Sepak bola selalu menjadi pertarungan antara menyerang dan bertahan, dan berikut adalah empat contoh ketika pertahanan menjadi yang teratas.
___
INTER-MILAN PADA 1960-an: Benar atau salah, Italia punya reputasi memainkan sepak bola bertahan. Sebagian besar berasal dari tim hebat Inter Milan pada tahun 1960an, yang memenangkan tiga gelar Serie A dan dua Piala Eropa. Di bawah pelatih asal Argentina Helenio Herrera, Inter menyempurnakan gaya sepak bola “catenaccio”, yang diterjemahkan sebagai “menembus”. Di bawah sistemnya, empat pemain bertahan menandai pemain ofensif lawan, sementara seorang “libero” menyapu apa pun yang datang. Gol-gol tersebut tercipta melalui serangan balik yang cepat, sering kali melalui umpan-umpan panjang. Meskipun inovasi ofensif, seperti “total football” yang dipraktikkan oleh tim besar Belanda pada tahun 1970an, berkontribusi pada netralisasi “catenaccio”, tradisi bek Italia yang kuat dan seringkali kejam terus berlanjut selama beberapa dekade dengan pemain seperti Claudio Gentile , Franco Baresi dan Fabio Cannavaro.
___
ARGENTINA DI PIALA DUNIA 1990: Argentina adalah tim yang sangat berbeda pada Piala Dunia 1990 di Italia dibandingkan dengan tim yang memenangi gelar empat tahun sebelumnya di Meksiko. Meski masih dipimpin oleh Diego Maradona yang hebat, Argentina hanya mendapat sedikit pendukung netral. Meskipun mencapai final, kalah 1-0 dari Jerman Barat, Argentina hanya mencetak lima gol dalam tujuh pertandingan yang dimainkannya. Seiring berjalannya turnamen, Argentina di bawah pelatih Carlos Bilardo memainkan permainan yang semakin defensif, tampaknya dalam upaya untuk mencapai adu penalti. Mereka memenangkan dua adu penalti di perempat final melawan tim Yugoslavia yang sering tampil menarik setelah hasil imbang tanpa gol dan kemudian menyingkirkan tuan rumah di semifinal setelah bermain imbang 1-1. Salah satu inovasi yang muncul sebagian besar karena kehati-hatian yang ditunjukkan oleh Argentina dan negara lain adalah keputusan FIFA untuk memperkenalkan aturan back-pass, yang melarang penjaga gawang memegang bola jika bola tersebut sengaja dikirim kembali oleh anggota timnya.
___
YUNANI DI EURO 2004: Yunani yang menjuarai Kejuaraan Eropa di Portugal pada tahun 2004 dianggap sebagai salah satu kejutan besar dalam sejarah sepakbola. Penampilannya sebelumnya di turnamen besar, Piala Dunia 1994 di AS, sungguh membawa bencana.
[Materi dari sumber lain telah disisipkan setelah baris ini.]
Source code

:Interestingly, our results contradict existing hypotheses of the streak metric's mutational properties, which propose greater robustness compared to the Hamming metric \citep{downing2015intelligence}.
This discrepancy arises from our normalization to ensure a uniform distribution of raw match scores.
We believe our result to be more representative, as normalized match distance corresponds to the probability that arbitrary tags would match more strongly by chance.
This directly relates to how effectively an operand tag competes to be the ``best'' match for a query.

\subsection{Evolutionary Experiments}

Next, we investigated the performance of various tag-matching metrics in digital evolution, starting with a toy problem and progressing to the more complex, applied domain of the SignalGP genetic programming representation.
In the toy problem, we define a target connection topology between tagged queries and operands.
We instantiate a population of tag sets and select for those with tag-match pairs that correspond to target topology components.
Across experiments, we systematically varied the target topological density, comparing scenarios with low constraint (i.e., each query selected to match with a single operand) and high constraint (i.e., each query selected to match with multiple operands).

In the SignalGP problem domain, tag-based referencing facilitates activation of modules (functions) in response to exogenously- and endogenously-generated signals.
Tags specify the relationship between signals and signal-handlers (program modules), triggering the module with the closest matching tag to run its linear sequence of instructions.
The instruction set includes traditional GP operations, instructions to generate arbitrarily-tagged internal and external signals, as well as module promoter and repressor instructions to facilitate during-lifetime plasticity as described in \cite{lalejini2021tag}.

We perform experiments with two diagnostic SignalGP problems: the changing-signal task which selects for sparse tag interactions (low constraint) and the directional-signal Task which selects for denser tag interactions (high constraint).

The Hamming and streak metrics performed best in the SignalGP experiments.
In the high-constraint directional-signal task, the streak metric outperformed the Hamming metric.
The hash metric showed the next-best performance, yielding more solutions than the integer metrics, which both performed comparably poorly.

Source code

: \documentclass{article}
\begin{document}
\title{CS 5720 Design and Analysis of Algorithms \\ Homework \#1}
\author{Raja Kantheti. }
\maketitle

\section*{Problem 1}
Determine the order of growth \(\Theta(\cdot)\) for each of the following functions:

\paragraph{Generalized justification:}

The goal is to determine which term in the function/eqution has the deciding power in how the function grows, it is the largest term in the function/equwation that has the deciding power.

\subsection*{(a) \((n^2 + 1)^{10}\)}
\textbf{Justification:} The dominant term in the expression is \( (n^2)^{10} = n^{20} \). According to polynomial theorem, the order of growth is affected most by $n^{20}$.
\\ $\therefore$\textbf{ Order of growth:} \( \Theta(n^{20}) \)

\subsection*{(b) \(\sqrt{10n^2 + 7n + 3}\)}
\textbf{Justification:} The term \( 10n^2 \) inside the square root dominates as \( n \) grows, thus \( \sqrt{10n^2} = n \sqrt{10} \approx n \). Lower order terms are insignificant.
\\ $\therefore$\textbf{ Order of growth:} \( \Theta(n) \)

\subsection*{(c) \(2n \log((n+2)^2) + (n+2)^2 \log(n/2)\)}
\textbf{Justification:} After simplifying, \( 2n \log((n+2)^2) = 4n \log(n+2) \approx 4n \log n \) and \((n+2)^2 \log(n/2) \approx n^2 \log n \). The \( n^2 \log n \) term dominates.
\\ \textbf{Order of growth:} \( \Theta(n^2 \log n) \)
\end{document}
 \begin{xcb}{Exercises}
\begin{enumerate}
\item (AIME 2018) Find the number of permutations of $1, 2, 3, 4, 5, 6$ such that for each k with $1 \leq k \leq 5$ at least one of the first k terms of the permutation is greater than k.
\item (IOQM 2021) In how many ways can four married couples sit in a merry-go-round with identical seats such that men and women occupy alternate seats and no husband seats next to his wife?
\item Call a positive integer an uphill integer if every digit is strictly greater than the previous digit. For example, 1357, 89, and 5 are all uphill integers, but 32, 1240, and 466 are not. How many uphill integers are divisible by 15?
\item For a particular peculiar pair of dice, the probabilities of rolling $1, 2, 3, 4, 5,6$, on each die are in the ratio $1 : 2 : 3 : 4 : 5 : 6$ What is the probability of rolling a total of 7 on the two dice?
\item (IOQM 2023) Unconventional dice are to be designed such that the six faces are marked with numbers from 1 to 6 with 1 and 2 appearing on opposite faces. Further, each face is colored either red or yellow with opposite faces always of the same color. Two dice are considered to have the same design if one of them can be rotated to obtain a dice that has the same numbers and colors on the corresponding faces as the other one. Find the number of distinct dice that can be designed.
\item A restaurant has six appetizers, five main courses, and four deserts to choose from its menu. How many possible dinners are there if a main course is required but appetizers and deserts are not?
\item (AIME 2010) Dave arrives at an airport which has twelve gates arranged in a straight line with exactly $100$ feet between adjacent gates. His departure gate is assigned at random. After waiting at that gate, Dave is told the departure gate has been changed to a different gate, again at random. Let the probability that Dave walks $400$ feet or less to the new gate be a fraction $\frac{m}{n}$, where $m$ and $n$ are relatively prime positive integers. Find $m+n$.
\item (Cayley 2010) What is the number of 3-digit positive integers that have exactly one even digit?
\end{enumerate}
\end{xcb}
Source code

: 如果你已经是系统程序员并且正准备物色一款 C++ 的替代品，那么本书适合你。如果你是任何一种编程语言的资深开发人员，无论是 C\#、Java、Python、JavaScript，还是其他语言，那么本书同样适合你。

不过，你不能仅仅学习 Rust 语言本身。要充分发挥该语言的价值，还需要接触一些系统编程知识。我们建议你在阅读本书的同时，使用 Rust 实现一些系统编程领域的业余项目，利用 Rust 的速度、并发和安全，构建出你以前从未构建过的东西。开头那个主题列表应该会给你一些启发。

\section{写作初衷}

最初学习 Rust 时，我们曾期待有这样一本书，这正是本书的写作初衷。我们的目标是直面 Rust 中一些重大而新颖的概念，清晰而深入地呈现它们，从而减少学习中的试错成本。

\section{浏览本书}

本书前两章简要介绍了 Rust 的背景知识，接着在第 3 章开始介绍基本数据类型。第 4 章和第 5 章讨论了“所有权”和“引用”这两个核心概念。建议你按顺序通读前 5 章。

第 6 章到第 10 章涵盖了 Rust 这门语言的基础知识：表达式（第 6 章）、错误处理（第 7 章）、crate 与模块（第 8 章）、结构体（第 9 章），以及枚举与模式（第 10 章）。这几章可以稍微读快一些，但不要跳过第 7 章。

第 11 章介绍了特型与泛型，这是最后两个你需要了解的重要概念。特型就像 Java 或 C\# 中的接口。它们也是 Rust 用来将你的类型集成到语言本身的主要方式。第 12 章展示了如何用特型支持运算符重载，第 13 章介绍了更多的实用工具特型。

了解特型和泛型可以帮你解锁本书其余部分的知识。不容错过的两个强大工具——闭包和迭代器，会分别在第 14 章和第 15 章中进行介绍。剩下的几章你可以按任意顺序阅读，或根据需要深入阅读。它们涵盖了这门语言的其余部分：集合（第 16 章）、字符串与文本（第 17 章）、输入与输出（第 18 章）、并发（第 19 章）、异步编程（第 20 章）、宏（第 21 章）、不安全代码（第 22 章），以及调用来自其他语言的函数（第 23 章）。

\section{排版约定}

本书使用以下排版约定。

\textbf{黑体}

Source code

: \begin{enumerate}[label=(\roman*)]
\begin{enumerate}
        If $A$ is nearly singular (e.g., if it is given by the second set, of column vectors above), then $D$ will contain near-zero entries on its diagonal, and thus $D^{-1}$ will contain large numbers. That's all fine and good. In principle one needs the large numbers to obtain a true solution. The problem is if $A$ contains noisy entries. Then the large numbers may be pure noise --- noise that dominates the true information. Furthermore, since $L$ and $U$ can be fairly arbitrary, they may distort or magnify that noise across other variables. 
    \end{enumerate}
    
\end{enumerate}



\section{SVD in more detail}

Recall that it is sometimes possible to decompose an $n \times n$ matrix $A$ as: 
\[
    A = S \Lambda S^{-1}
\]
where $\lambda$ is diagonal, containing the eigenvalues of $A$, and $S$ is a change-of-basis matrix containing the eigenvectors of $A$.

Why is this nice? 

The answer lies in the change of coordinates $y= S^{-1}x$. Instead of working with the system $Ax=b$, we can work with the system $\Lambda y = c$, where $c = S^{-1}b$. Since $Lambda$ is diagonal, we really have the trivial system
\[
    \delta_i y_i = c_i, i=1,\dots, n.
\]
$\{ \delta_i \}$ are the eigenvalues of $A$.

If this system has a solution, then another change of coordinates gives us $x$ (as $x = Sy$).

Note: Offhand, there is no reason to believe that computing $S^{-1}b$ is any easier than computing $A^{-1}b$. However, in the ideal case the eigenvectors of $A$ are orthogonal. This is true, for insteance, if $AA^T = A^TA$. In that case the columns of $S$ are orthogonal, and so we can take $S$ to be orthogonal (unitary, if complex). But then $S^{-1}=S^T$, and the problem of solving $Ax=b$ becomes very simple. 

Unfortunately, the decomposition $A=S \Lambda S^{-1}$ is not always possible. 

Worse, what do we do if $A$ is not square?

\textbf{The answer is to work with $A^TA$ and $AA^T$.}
Ia kembali ke rumah setelah kalah dalam ketiga pertandingan, tidak mencetak gol dan kebobolan 10 kali. Otto Rehhagel, pelatih Jerman, memastikan timnya tidak mengalami penghinaan serupa. Sepanjang turnamen, Yunani tampil sangat disiplin dengan bek atletis dan gelandang pekerja keras. Gol-gol tersebut tercipta melalui serangan balik cepat dan bola mati yang dilakukan dengan baik. Di babak sistem gugur, Yunani mengalahkan Prancis dan Republik Ceko 1-0, mengalahkan tuan rumah di final dengan skor yang sama setelah Angelos Charisteas mengonversi tendangan sudut. Meski sering disebut-sebut sebagai tim yang terlalu defensif, pada tahun 2004 tim Yunani tampil maksimal. Tak satu pun lawannya, yang dikaruniai talenta seperti Zinedine Zidane dan Christiano Ronaldo, mampu mematahkannya.
___
CHELSEA DI LIGA CHAMPIONS 2012: Gelandang Nigeria John Obi Mikel mengeluhkan taktik Iran saat kedua tim bermain imbang 0-0 dalam pertandingan pembukaan mereka di Piala Dunia 2014. Iran, katanya, memiliki “11 pemain di belakang bola sepanjang pertandingan.” Namun, Mikel harus tahu apa yang bisa dicapai oleh pendekatan defensif. Dia adalah anggota integral dari tim Chelsea 2012 yang secara mengejutkan memenangkan Liga Champions. Pasukan pelatih Roberto Di Matteo menghabiskan sebagian besar 180 menit bertahan dengan putus asa dan fokus pada serangan balik melawan tim Barcelona dalam dua leg di semifinal. Setelah memenangi leg pertama 1-0 di kandang sendiri, Chelsea lolos bersama 3-2. Setelah mengalahkan Barcelona, Chelsea mengalahkan Bayern Munich melalui adu penalti di final di Munich setelah penampilan bertahan serupa.